Obat merupakan salah satu kebutuhan penting dalam pelayanan kesehatan. Untuk memenuhi kebutuhan obat di unit pelayanan kesehatan, pemerintah mendorong melakukan pengadaan obat melalui sistem e-katalog dengan metode e-purchasing. Sistem ini dikembangkan oleh LKPP untuk memudahkan penyedia barang/jasa dan pengguna dalam kegiatan pemilihan dan pengadaan obat, alat kesehatan, dan bahan medis habis pakai.
Namun, pengadaan obat melalui e-katalog dengan e-purchasing tidak bisa dilakukan secara sembarangan. Ada beberapa hal yang harus dipahami dan dipertimbangkan oleh para pihak yang terlibat, baik dari sisi penyedia maupun pengguna. Berikut adalah beberapa poin penting yang perlu diketahui:
- E-catalog adalah aplikasi belanja online yang menampilkan daftar produk obat yang sudah ditetapkan oleh LKPP. Produk obat yang masuk dalam e-catalog harus memenuhi standar kualitas, ketersediaan, dan harga eceran tertinggi yang ketentuannya diatur oleh Kementerian Kesehatan. Harga yang tercantum dalam e-catalog adalah harga satuan yang sudah termasuk pajak dan biaya distribusi.
- E-purchasing adalah metode pembelian obat secara elektronik berdasarkan e-catalog. Untuk melakukan e-purchasing, pengguna harus memiliki akun SPSE, mengikuti prosedur yang ditetapkan oleh LKPP, dan melakukan identifikasi kebutuhan obat berdasarkan pola penyakit dan formularium nasional.
- Pengadaan obat melalui e-purchasing dilakukan baik oleh satuan kerja pemerintah maupun swasta.

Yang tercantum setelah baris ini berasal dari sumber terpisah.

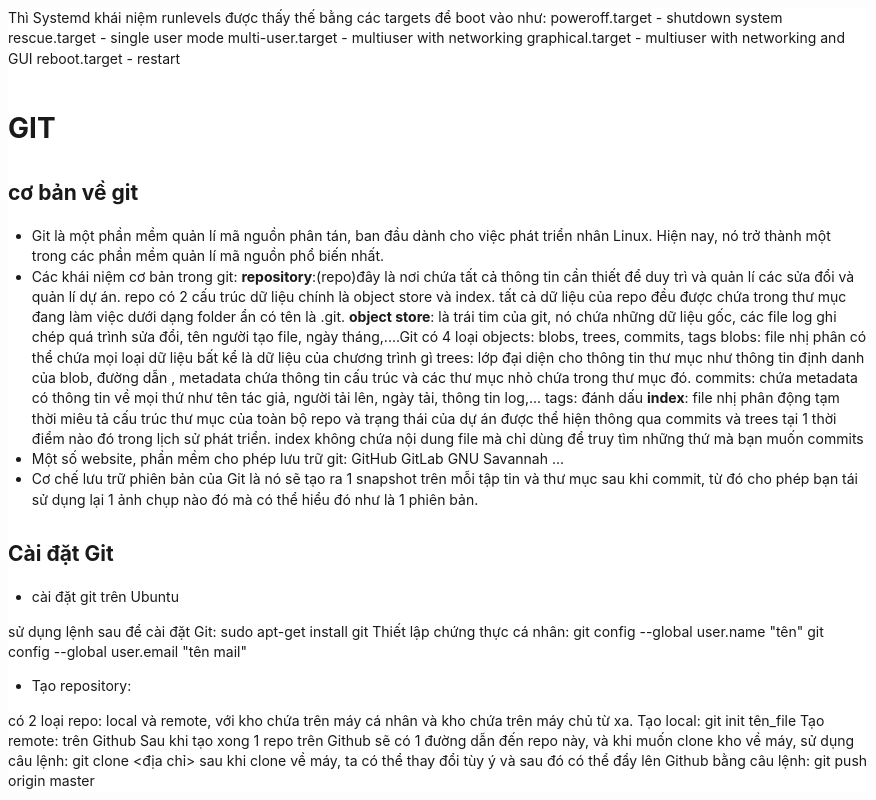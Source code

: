 Thì Systemd khái niệm runlevels được thấy thế bằng các targets để boot vào như:
     poweroff.target - shutdown system
     rescue.target - single user mode
     multi-user.target - multiuser with networking
     graphical.target - multiuser with networking and GUI
     reboot.target - restart

# GIT
## cơ bản về git
- Git là một phần mềm quản lí mã nguồn phân tán, ban đầu dành cho việc phát triển nhân Linux. Hiện nay, nó trở thành một trong các phần mềm quản lí mã nguồn phổ biến nhất.
- Các khái niệm cơ bản trong git:
     **repository**:(repo)đây là nơi chứa tất cả thông tin cần thiết để duy trì và quản lí các sửa đổi và quản lí dự án. repo có 2 cấu trúc dữ liệu chính là object store và index. tất cả dữ liệu của repo đều được chứa trong thư mục đang làm việc dưới dạng folder ẩn có tên là .git.
     **object store**: là trái tim của git, nó chứa những dữ liệu gốc, các file log ghi chép quá trình sửa đổi, tên người tạo file, ngày tháng,....Git có 4 loại objects: blobs, trees, commits, tags
     blobs: file nhị phân có thể chứa mọi loại dữ liệu bất kể là dữ liệu của chương trình gì
     trees: lớp đại diện cho thông tin thư mục như thông tin định danh của blob, đường dẫn , metadata chứa thông tin cấu trúc và các thư mục nhỏ chứa trong thư mục đó.
     commits: chứa metadata có thông tin về mọi thứ như tên tác giả, người tải lên, ngày tải, thông tin log,...
     tags: đánh dấu
     **index**: file nhị phân động tạm thời miêu tả cấu trúc thư mục của toàn bộ repo và trạng thái của dự án được thể hiện thông qua commits và trees tại 1 thời điểm nào đó trong lịch sử phát triển. index không chứa nội dung file mà chỉ dùng để truy tìm những thứ mà bạn muốn commits
- Một số website, phần mềm cho phép lưu trữ git:
             GitHub
             GitLab
             GNU Savannah
             ...
- Cơ chế lưu trữ phiên bản của Git là nó sẽ tạo ra 1 snapshot trên mỗi tập tin và thư mục sau khi commit, từ đó cho phép bạn tái sử dụng lại 1 ảnh chụp nào đó mà có thể hiểu đó như là 1 phiên bản.

## Cài đặt Git
- cài đặt git trên Ubuntu

sử dụng lệnh sau để cài đặt Git:
         sudo apt-get install git
Thiết lập chứng thực cá nhân:
         git config --global user.name "tên"
         git config --global user.email "tên mail"

- Tạo repository:

có 2 loại repo: local và remote, với  kho chứa trên máy cá nhân và kho chứa trên máy chủ từ xa.
         Tạo local: git init tên_file
         Tạo remote: trên Github
Sau khi tạo xong 1 repo trên Github sẽ có 1 đường dẫn đến repo này, và khi muốn clone kho về máy, sử dụng câu lệnh:
          git clone <địa chỉ>
sau khi clone về máy, ta có thể thay đổi tùy ý và sau đó có thể đẩy lên Github bằng câu lệnh:
           git push origin master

Penyedia obat yang masuk dalam e-catalog adalah pelaku usaha yang sudah memiliki izin usaha dan izin edar dari Kementerian Kesehatan. Penyedia obat maupun pembeli tidak bisa sembarang memproduksi dan menjual obat, karena harus mengikuti aturan dan mekanisme yang ditetapkan oleh Kementerian Kesehatan. Misalnya, pemesan/pengguna obat baik Pemerintah maupun swasta khususnya untuk obat yang termasuk dalam formularium nasional harus mengirim RKO (Rencana Kebutuhan Obat) setahun sebelum tahun anggaran, untuk menjadi dasar bagi produsen untuk menyusun kapasitas produksi. Penyedia obat juga tidak boleh memproduksi lebih dari rencana produksi, karena bisa menimbulkan risiko oversupply yang menjurus pada kadaluarsa atau penyalahgunaan obat.

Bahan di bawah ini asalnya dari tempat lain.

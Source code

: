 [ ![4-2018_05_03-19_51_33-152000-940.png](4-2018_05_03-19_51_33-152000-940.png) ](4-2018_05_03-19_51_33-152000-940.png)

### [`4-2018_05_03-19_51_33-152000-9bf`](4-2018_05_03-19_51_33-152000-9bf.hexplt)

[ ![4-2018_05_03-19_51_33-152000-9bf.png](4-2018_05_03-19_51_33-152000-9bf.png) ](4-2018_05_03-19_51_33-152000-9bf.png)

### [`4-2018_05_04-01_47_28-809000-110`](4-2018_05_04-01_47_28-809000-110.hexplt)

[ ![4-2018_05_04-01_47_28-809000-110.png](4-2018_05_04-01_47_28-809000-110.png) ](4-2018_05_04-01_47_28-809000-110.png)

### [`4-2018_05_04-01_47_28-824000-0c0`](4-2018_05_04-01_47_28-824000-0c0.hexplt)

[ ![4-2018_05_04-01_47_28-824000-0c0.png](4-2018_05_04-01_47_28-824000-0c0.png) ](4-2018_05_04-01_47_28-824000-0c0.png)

Pengguna yang melakukan e-purchasing harus memperhatikan referensi harga sebagai dasar negosiasi dengan penyedia obat. Referensi harga bisa didapatkan dari harga pasar, harga sebelumnya, atau harga yang ditetapkan oleh Kementerian Kesehatan. Jika harga yang ditawarkan oleh penyedia obat tidak wajar, pengguna obat bisa melakukan negosiasi atau mencari penyedia obat lain yang lebih sesuai.
Dengan memahami ekosistem dan prosedur pengadaan obat melalui e-catalog dan e-purchasing, diharapkan pengadaan obat bisa berjalan dengan lancar, efisien, dan transparan. Pengadaan obat yang baik akan berdampak positif bagi kualitas pelayanan kesehatan dan kesejahteraan masyarakat.